Querschnitt und Länge der Anschlussleitungen
Der Querschnitt des Erdungsleiters eines Typ-1-Ableiters beträgt gemäß DIN EN 62305-4 für Kupferleiter mindestens 16 mm2, für Überspannungsschutzgeräte Typ 2 mindestens 6 mm2. ÜSG vom Typ 3 für Informations-, MSR- (Messen, Steuern und Regeln) sowie Sende- und Empfangstechnik erfordern Erdungsleiter mit einem Querschnitt von mindestens 1 mm2. Gegebenenfalls sind die Querschnitte auch größer zu bemessen. Detaillierte Angaben dazu lassen sich den Einbauanweisungen für den Elektroinstallateur entnehmen, die der Packung des ÜSG beiliegen sollten. Häufig stehen sie auch auf der Website des Herstellers zur Verfügung. Stichleitungen von den Phasen oder dem Neutralleiter zum ÜSG müssen nach DIN VDE 0100-534 mindestens die gleichen Querschnitte aufweisen wie die Außenleiter des dazugehörigen Stromkreises.
Über die Forderungen der Norm hinausgehend sind jedoch für Ableiter Typ 1 und Typ 2 Querschnitte von mindestens 6 mm2 aus Kupfer zu empfehlen. Auch dazu lassen sich den Einbauhinweisen der Hersteller detailliertere Angaben entnehmen. Nach DIN VDE 0100-534 soll die Summe der Längen der Anschlussleitungen vorzugsweise 0,5 m nicht überschreiten, sie darf aber auf keinen Fall 1,0 m überschreiten (Bild 1).
Neben der sinnvollen Positionierung des Überspannungsschutzes, der Vermeidung von Leiterschleifen sowie der Nutzung leitender Schaltschrankwände für die Verbindung bietet auch die sogenannte V-Verdrahtung eine Möglichkeit, die wirksame Länge der Anschlussleitungen zu verkürzen (Bild 2). Durch zwei parallele Anschlussschächte lassen sich Phasen- und Neutralleiter in V-Verdrahtung direkt mit dem ÜSG verbinden - wie etwa bei der Baureihe Flashtrab Compact von Phoenix Contact (Bild 3).
 
Anschluss von Kabelschirmen
Zum richtigen Anschluss von ÜSG gehört auch die konsequente Umsetzung des Schirmungskonzepts. Denn Störungen lassen sich nur unterdrücken, wenn der Schirm beidseitig aufgelegt ist. Befinden sich jedoch beide Enden der Kabelschirme auf einem unterschiedlichen elektrischen Potenzial, können dadurch Ausgleichsströme über die Kabelschirme fließen. Speziell bei Daten- und Signalleitungen kann dies zu Störungen der Übertragung führen. In diesen Fällen sollten Kabelschirme nur auf einer Seite der Leitung direkt mit dem Erdpotenzial verbunden sein. Für den Überspannungsschutz lässt sich die andere Seite des Kabelschirms über einen gasgefüllten Überspannungsableiter indirekt erden.

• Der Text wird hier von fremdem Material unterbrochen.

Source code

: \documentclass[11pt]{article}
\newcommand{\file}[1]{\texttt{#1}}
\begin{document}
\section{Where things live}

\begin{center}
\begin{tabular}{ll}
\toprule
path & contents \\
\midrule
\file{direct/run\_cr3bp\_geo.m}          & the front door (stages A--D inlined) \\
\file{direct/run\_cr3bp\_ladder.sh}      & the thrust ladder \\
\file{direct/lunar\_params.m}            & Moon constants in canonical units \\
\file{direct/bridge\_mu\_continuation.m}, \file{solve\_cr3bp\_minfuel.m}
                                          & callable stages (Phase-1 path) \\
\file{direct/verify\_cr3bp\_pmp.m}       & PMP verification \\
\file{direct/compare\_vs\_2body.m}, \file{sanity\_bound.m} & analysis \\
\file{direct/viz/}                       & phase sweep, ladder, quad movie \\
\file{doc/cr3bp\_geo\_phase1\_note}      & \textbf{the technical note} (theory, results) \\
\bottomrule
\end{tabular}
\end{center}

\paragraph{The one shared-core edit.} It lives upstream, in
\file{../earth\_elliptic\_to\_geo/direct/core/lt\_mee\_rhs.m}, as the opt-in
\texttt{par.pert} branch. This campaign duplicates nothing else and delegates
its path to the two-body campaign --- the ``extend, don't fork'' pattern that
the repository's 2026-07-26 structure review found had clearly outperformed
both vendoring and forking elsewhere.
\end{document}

Bild 2. Beim Anschluss von Überspannungsschutzgeräten in V-Verdrahtung verkürzt sich die wirksame Länge der Anschlussleitungen - damit ist nur noch die Länge des Erdungsleiters (C) zu berücksichtigen.

Bild 3. Bei diesem Überspannungsschutzgerät aus der Baureihe Flashtrab Compact von Phoenix Contact beispielsweise lassen sich starre Leiter bis 35 mm2 anschließen.

Bild 1. Die Anschlussleitungen müssen kurz gehalten sein - die Summe der Längen (A) und (B) sollte möglichst nicht mehr als 0,5 m betragen.